(Data to use)

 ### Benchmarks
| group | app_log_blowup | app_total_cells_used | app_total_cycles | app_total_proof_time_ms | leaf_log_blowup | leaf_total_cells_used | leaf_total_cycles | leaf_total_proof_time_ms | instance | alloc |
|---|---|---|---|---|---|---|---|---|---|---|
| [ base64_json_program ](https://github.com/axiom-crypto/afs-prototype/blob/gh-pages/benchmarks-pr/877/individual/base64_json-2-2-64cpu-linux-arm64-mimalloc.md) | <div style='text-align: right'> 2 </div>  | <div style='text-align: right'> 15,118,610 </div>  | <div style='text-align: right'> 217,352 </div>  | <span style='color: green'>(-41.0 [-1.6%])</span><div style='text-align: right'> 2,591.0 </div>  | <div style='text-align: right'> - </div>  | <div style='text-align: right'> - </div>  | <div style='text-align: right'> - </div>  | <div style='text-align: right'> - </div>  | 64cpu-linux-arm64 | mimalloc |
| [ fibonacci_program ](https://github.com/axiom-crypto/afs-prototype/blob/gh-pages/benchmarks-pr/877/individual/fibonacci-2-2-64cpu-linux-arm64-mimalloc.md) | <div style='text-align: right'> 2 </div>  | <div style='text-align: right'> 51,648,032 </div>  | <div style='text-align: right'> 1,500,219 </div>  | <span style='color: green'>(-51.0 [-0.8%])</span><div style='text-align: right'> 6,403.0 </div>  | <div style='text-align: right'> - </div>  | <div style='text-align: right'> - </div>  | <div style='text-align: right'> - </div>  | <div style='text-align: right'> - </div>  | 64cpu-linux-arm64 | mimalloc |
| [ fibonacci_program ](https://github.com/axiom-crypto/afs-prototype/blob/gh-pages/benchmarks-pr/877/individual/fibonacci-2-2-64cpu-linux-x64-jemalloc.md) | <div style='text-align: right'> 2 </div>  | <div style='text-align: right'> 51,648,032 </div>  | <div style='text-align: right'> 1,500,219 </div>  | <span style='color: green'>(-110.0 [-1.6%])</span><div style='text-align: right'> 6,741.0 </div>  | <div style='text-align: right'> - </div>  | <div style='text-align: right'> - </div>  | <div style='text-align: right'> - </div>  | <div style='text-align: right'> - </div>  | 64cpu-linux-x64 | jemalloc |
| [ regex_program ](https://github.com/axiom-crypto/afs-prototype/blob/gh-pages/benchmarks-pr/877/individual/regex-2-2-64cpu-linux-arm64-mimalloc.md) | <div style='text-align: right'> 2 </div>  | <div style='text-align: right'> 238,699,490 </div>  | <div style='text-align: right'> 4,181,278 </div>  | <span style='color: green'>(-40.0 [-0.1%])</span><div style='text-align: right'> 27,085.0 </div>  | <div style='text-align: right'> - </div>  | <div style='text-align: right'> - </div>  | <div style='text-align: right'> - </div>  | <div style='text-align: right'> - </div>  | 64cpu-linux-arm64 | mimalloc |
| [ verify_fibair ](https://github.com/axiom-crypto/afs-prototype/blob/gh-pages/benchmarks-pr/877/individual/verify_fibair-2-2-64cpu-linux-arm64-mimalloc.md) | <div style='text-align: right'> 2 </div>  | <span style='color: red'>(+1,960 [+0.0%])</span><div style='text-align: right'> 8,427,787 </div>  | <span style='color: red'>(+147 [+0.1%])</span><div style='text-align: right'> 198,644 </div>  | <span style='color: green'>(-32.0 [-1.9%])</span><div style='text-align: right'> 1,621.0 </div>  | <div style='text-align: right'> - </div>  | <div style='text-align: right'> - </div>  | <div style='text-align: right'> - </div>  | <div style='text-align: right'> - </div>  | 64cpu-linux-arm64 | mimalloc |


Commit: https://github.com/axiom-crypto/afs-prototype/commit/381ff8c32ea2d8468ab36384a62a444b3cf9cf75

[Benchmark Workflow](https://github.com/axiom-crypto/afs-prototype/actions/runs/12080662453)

(End Data to use)
(Data to use)

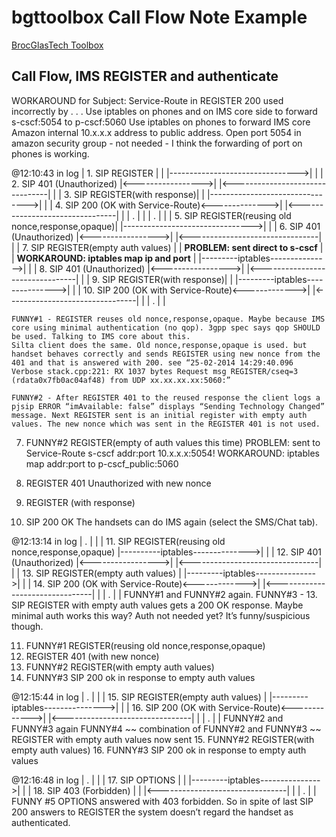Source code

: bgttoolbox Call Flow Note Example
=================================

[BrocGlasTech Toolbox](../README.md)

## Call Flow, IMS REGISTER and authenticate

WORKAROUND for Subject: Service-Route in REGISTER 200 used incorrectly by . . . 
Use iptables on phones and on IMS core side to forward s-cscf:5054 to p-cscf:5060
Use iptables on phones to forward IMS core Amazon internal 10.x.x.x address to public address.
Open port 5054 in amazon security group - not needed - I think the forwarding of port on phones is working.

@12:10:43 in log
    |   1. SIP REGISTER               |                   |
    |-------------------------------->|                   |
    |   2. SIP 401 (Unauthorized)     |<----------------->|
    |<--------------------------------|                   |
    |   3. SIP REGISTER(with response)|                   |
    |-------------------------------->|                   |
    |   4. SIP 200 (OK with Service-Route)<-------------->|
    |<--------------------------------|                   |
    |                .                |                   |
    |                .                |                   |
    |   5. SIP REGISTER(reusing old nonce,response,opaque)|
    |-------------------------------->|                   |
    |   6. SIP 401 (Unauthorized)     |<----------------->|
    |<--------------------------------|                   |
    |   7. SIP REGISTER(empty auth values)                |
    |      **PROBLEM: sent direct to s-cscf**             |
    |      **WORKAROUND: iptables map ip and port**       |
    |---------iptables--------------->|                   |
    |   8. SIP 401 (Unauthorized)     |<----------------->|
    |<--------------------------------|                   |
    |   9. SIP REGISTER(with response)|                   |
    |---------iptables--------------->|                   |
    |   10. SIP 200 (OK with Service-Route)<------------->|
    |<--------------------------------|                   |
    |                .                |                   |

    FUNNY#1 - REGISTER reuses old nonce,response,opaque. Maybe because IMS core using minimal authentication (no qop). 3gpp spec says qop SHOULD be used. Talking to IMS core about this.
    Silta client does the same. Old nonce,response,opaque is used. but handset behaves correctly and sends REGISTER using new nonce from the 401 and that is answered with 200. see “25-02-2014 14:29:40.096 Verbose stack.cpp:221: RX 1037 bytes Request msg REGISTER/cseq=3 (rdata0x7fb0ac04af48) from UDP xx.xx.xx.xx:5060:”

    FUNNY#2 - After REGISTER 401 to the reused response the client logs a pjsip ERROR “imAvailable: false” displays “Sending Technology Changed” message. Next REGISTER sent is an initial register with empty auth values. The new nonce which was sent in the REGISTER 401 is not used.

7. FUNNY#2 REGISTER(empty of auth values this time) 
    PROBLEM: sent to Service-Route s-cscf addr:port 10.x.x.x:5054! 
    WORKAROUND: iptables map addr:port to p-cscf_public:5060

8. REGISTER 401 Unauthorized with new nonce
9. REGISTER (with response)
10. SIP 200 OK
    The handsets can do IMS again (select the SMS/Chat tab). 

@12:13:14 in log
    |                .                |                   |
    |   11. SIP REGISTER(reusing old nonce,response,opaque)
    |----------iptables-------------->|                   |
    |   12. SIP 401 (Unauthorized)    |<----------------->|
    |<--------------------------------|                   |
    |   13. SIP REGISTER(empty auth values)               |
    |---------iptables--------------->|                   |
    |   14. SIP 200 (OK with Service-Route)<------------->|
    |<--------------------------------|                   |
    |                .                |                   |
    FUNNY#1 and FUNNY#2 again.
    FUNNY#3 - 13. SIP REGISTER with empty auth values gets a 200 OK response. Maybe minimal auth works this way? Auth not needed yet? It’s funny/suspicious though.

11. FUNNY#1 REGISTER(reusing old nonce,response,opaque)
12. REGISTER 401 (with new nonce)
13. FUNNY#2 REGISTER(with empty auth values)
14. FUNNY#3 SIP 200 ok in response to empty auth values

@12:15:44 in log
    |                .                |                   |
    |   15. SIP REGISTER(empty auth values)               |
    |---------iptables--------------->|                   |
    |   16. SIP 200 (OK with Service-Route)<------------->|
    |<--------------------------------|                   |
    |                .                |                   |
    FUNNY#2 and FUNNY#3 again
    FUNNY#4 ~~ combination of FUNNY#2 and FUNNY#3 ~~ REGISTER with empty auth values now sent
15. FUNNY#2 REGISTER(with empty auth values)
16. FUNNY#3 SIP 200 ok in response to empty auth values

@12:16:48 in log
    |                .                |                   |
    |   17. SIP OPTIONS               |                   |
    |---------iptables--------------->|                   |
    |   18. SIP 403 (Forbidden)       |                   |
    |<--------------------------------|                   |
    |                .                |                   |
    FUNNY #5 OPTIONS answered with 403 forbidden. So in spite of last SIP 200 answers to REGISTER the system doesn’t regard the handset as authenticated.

(End Data to use)

> _About this task_
Starting with the line that holds "WORKAROUND for Subject: Service-Route" and ending with the line that holds "Use iptables on phones to", retype every line in the data above exactly, and nothing else.

> _Your response_
WORKAROUND for Subject: Service-Route in REGISTER 200 used incorrectly by . . . 
Use iptables on phones and on IMS core side to forward s-cscf:5054 to p-cscf:5060
Use iptables on phones to forward IMS core Amazon internal 10.x.x.x address to public address.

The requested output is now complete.